> **EXERCISE BRIEF**:
Below are entries. Reproduce exactly the lines between the line holding "but not all" and the line holding "tag causes the", inclusive, and only those.

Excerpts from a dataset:
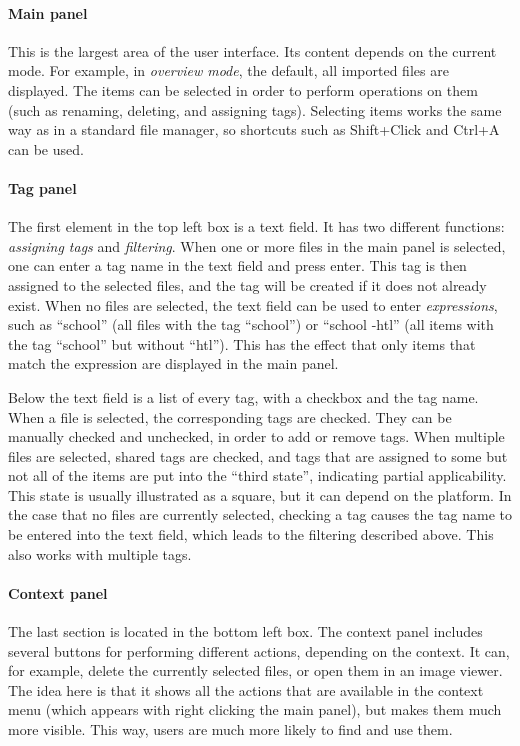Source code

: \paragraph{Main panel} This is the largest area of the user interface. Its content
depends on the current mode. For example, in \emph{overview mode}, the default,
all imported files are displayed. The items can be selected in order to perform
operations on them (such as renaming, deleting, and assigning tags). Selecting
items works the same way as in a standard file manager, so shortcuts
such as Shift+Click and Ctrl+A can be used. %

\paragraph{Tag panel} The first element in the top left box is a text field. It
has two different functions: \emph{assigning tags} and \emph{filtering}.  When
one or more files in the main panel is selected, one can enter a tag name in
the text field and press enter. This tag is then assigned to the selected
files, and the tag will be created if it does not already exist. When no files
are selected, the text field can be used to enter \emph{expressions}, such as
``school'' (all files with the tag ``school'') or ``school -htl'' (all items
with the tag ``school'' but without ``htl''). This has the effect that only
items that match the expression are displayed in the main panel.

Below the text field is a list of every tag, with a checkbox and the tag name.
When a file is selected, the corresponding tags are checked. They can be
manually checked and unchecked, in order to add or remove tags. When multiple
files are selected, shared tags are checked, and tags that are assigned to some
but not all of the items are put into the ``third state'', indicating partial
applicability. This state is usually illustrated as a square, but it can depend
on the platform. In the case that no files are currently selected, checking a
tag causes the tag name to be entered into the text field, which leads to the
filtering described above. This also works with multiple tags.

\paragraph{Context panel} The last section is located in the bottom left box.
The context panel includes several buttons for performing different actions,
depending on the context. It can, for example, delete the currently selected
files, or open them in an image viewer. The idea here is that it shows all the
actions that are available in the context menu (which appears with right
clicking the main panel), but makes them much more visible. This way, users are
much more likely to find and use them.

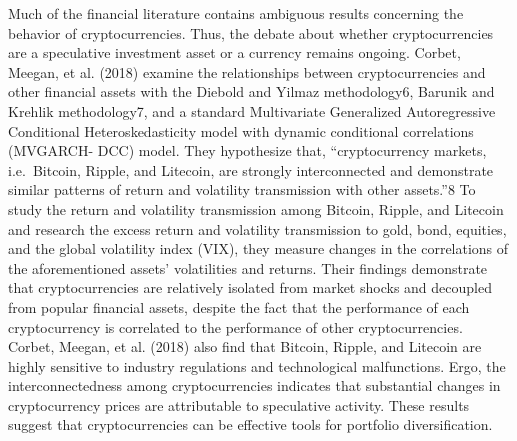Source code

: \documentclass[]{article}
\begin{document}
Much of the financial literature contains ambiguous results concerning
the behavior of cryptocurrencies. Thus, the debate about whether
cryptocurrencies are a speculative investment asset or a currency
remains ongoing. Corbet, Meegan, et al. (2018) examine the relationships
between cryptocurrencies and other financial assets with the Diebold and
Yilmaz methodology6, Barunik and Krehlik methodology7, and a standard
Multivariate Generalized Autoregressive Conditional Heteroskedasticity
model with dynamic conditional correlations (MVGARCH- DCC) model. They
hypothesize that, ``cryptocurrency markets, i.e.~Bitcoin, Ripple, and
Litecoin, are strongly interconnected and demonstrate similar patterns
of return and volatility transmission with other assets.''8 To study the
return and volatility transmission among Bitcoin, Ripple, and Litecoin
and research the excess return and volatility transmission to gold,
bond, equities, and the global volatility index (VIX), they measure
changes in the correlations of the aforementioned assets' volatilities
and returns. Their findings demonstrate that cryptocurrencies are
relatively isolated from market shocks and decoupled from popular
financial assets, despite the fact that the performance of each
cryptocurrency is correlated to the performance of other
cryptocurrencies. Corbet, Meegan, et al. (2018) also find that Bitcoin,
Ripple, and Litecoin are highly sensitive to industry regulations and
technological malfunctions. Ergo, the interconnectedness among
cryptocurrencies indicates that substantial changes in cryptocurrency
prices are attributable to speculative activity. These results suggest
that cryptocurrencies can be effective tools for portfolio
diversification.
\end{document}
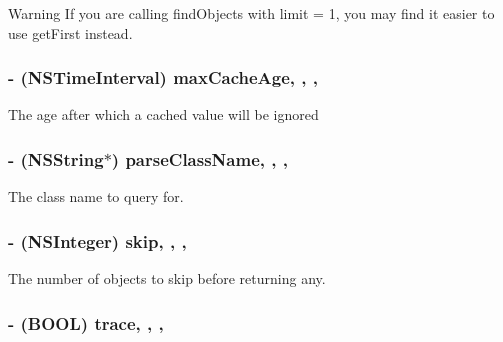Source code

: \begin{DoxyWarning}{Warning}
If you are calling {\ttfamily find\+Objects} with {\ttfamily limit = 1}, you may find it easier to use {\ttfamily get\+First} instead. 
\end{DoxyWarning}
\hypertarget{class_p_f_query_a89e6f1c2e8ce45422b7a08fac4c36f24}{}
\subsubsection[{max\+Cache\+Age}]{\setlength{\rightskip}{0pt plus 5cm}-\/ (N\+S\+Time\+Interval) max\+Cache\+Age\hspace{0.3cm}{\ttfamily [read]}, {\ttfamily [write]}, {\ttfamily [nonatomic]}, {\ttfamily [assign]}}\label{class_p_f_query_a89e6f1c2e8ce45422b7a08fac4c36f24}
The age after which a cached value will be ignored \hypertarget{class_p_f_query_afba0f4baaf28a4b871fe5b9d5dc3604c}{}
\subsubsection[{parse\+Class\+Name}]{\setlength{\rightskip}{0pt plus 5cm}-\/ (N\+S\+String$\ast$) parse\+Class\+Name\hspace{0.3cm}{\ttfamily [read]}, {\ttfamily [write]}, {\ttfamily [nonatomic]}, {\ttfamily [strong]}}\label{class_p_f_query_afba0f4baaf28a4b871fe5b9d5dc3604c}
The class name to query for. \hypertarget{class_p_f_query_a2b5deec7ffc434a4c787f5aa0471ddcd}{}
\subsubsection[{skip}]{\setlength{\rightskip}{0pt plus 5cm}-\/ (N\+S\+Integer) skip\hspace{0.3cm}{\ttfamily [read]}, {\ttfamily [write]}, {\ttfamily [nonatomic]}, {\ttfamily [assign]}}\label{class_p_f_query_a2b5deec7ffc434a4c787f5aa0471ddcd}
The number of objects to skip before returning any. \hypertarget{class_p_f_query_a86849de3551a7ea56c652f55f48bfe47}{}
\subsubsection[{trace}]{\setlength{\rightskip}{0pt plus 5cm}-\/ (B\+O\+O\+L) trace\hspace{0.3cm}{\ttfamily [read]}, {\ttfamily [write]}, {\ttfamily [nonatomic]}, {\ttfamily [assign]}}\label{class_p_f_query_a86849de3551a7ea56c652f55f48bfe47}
==
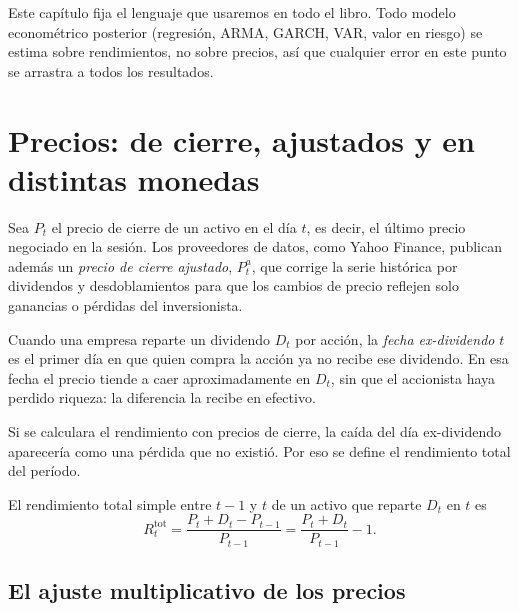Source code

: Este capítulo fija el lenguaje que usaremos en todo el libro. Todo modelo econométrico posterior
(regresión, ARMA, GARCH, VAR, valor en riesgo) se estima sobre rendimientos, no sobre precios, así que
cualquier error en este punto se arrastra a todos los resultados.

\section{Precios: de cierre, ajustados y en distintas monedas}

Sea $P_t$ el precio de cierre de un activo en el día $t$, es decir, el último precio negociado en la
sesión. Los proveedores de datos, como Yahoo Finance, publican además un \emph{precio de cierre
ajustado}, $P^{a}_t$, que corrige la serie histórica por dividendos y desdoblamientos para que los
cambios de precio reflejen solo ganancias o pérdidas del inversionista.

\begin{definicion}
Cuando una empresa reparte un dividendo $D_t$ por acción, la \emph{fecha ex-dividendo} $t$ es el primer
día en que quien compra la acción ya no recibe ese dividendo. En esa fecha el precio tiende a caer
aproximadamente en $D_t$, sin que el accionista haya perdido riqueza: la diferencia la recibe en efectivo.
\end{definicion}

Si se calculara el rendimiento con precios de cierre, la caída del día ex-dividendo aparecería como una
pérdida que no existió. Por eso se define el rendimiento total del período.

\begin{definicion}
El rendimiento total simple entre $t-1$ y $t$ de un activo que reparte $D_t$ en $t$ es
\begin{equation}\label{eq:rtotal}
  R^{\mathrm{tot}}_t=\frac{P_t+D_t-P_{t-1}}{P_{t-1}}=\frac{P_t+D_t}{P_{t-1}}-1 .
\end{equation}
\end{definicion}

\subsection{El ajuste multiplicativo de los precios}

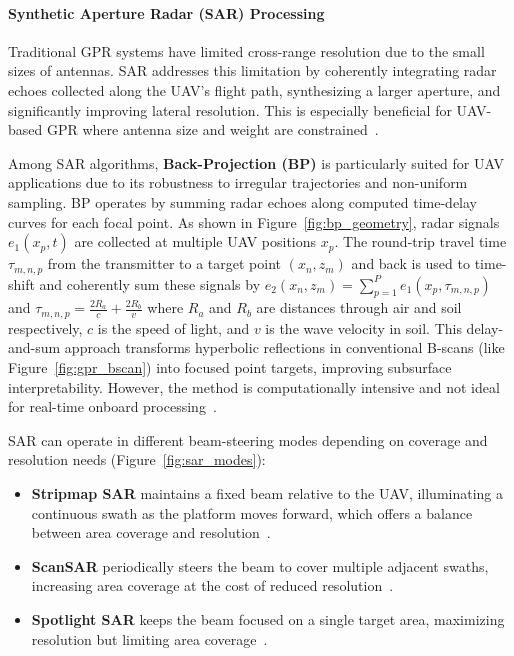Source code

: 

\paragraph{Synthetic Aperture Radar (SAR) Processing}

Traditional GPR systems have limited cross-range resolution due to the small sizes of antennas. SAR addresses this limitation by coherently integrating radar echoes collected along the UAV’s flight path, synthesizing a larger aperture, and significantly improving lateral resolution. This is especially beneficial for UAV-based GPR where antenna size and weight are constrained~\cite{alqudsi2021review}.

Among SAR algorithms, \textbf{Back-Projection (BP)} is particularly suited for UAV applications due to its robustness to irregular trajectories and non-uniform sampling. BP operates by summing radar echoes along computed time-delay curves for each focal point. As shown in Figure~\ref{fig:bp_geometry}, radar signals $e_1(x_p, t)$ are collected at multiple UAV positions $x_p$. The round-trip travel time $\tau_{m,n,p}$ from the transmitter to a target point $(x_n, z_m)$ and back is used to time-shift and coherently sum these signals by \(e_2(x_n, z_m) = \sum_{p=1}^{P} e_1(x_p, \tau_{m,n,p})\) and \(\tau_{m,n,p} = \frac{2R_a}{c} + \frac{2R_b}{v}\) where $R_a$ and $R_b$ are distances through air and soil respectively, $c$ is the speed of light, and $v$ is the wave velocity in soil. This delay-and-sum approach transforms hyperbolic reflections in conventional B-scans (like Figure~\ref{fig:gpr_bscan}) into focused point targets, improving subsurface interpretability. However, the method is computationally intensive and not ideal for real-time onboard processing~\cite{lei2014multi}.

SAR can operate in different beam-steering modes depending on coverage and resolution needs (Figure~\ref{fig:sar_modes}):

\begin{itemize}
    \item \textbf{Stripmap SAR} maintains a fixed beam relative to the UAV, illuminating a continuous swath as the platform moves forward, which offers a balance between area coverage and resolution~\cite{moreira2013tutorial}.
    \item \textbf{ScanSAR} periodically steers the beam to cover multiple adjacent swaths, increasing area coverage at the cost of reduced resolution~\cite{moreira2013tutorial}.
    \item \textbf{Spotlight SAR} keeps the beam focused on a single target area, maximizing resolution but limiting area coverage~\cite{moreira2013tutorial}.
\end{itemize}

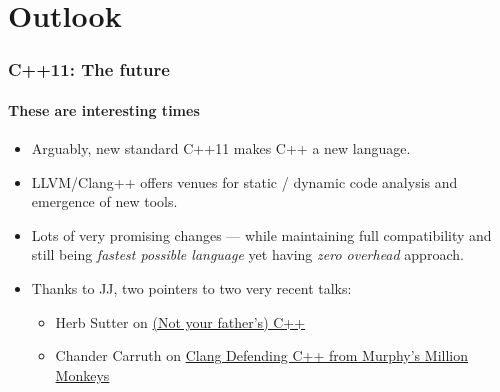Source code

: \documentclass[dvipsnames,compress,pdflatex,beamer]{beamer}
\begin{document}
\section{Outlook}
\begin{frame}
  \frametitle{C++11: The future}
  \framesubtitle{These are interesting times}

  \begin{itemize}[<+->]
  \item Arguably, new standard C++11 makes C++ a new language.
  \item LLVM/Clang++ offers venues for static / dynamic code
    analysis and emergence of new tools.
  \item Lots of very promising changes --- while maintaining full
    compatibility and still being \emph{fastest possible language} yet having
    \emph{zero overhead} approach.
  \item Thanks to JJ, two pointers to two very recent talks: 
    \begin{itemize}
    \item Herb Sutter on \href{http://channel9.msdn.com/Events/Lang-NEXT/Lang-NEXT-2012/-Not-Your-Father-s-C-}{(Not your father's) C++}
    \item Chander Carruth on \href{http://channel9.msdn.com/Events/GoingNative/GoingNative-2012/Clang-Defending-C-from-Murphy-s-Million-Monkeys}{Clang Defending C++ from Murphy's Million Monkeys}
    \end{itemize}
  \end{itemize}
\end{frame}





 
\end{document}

> **REPLY**:
but not all of the items are put into the ``third state'', indicating partial
applicability. This state is usually illustrated as a square, but it can depend
on the platform. In the case that no files are currently selected, checking a
tag causes the tag name to be entered into the text field, which leads to the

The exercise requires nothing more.